You need to explain your problems to the professor. If the professor does not understand, take it up with the head of his department. If they don't understand, take it up with the dean. Just work your way through the chain of command. Professors are people, too, but they have issues understanding sometimes. Locking the doors is a major fire hazard and I'm sure violates your university's policies. It certainly does at the university I currently work for. When I was in college and graduate school there was a professor or three who thought it was rude that I walked out on their class. I simply sent an email to him explaining my condition (helps if you have a doctor's note as well) and there was never an issue again. I'm sure there won't be any problems in your situations either.Doc


----------



## Guest (Oct 9, 2004)

I am missing class right now. And after all these years, I still feel guilty about it. What's with that?! It's not like I can help it. I never really had a problem with leaving a big class, or one where I didn't really like the prof. But this is the last class I will ever have to take--I'm about 6-8months from finishing my Masters degree--and the prof is such an attendance stickler. I don't know what to do! I warned her at the start of the semester that I have a chronic condition and will probably miss a couple classes, but she really doesn't seem very understanding.
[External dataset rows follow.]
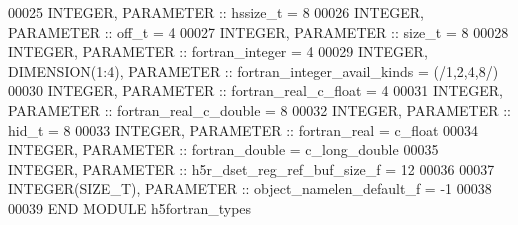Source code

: \begin{DoxyCode}
00025         \textcolor{keywordtype}{INTEGER}, \textcolor{keywordtype}{PARAMETER} :: hssize\_t = 8
00026         \textcolor{keywordtype}{INTEGER}, \textcolor{keywordtype}{PARAMETER} :: off\_t = 4
00027         \textcolor{keywordtype}{INTEGER}, \textcolor{keywordtype}{PARAMETER} :: size\_t = 8
00028         \textcolor{keywordtype}{INTEGER}, \textcolor{keywordtype}{PARAMETER} :: fortran\_integer = 4
00029         \textcolor{keywordtype}{INTEGER}, \textcolor{keywordtype}{DIMENSION(1:4)}, \textcolor{keywordtype}{PARAMETER} :: fortran\_integer\_avail\_kinds = (/1,2,4,8/)
00030         \textcolor{keywordtype}{INTEGER}, \textcolor{keywordtype}{PARAMETER} :: fortran\_real\_c\_float = 4
00031         \textcolor{keywordtype}{INTEGER}, \textcolor{keywordtype}{PARAMETER} :: fortran\_real\_c\_double = 8
00032         \textcolor{keywordtype}{INTEGER}, \textcolor{keywordtype}{PARAMETER} :: hid\_t = 8
00033         \textcolor{keywordtype}{INTEGER}, \textcolor{keywordtype}{PARAMETER} :: fortran\_real = c\_float
00034         \textcolor{keywordtype}{INTEGER}, \textcolor{keywordtype}{PARAMETER} :: fortran\_double = c\_long\_double
00035         \textcolor{keywordtype}{INTEGER}, \textcolor{keywordtype}{PARAMETER} :: h5r\_dset\_reg\_ref\_buf\_size\_f = 12
00036 
00037         \textcolor{keywordtype}{INTEGER(SIZE\_T)}, \textcolor{keywordtype}{PARAMETER} :: object\_namelen\_default\_f = -1
00038 
00039 \textcolor{keyword}{        END MODULE }h5fortran\_types
\end{DoxyCode}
For the first time in a while, I'm affraid it will affect my mark, and I don't want her to think I'm making it up!I emailed the Centre for Students with Disabilities this morning, to see if they can help me, because I'm fed up with having to deal with these things. She wants a doctors note for every absence. And I'm not about to waste my time and the doctors getting silly notes for a chronic illness that I've had since I was seven!!!Arg. I'm so frusterated right now. Blah.midge.


----------



## Zee (Oct 5, 2004)

Thanks for all the support -- appreciate it muchly.Question though: When you get these notes from your doctor(s), what/how exactly are they written? Or when you e-mailed your prof, Lone Doc, what did you tell him? I guess to put it bluntly - I have a problem explaining myself and this situation to people. Basically I feel like way too many see ye olde IBS as something that is 1) "all in your head" (argh!), or 2) A non-serious problem (e.g., I'm not the diabetic student who has a "legitimate" reason from leaving)... and I don't exactly feel comfortable telling the entire departmental chain of command that I have to leave class to use the bathroom!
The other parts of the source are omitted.